What you should do — Would you copy each line of the records that includes the word "Genetics"?

Source data —
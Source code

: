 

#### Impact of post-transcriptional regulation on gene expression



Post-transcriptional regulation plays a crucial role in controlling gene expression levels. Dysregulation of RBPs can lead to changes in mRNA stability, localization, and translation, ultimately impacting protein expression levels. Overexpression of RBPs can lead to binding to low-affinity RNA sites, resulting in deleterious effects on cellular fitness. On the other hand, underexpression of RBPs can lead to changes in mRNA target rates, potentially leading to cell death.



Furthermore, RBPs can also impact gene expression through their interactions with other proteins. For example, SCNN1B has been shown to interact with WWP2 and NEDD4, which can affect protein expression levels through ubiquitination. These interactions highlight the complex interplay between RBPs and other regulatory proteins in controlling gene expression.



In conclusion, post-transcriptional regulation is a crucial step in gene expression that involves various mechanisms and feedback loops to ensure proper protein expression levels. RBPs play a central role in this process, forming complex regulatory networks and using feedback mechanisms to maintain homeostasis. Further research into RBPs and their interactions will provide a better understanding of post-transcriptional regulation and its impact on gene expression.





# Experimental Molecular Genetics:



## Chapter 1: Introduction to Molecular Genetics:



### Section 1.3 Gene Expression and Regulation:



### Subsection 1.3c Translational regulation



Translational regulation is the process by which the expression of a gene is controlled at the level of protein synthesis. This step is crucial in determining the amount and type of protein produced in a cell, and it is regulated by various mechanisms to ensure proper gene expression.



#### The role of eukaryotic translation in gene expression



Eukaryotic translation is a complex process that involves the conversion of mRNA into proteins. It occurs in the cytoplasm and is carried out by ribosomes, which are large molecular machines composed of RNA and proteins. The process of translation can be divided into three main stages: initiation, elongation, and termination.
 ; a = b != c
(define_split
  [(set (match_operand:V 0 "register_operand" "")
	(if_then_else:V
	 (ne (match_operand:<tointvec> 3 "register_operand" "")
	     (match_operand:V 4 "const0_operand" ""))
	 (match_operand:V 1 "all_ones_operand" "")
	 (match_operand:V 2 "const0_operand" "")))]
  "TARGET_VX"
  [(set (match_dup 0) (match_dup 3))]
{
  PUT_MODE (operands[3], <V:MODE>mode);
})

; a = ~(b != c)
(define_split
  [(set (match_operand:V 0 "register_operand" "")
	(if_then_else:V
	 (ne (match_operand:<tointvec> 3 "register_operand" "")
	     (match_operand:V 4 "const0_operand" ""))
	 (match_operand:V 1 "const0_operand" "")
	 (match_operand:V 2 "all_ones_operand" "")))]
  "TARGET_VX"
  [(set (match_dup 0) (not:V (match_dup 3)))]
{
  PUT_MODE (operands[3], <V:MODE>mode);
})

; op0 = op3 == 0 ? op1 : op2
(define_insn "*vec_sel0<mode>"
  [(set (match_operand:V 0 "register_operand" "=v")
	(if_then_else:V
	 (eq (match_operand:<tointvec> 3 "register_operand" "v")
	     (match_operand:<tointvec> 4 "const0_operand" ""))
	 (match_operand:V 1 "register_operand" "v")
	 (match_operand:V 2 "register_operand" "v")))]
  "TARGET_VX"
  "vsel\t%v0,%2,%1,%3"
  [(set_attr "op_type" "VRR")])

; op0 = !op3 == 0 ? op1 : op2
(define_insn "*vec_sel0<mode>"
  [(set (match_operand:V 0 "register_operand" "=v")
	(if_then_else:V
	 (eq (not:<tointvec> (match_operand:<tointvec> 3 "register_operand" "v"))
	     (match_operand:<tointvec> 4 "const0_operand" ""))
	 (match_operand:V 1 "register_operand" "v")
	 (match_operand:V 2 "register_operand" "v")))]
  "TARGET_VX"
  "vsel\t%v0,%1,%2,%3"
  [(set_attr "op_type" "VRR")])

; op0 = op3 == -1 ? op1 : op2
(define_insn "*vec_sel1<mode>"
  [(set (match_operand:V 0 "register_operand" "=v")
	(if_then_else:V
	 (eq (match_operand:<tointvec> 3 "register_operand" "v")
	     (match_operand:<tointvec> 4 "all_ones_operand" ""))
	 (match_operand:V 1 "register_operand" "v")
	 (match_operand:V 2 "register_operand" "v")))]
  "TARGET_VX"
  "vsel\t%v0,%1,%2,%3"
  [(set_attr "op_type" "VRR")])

Finished task —
# Experimental Molecular Genetics:
## Chapter 1: Introduction to Molecular Genetics:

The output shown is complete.